Work item:
Count how many lines of the data include "label". The answer is that number and nothing else.

--

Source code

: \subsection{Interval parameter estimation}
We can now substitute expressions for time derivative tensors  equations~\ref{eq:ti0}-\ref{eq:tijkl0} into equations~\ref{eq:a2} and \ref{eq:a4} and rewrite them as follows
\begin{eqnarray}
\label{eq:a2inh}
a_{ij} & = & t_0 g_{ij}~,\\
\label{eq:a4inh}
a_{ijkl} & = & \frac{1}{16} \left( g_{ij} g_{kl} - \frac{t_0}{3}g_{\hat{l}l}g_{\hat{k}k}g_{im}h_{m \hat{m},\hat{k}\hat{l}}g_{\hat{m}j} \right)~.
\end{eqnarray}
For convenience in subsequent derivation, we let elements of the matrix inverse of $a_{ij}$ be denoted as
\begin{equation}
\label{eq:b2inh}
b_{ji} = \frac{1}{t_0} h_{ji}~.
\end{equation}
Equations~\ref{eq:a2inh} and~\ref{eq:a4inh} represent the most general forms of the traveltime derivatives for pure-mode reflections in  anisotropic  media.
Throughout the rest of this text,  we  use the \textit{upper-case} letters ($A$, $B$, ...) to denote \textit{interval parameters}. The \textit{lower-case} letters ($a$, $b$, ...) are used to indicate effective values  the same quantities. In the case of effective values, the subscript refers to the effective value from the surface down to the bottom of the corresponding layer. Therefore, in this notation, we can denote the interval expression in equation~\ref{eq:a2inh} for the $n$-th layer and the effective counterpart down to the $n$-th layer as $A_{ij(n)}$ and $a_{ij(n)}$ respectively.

--

Reply:
3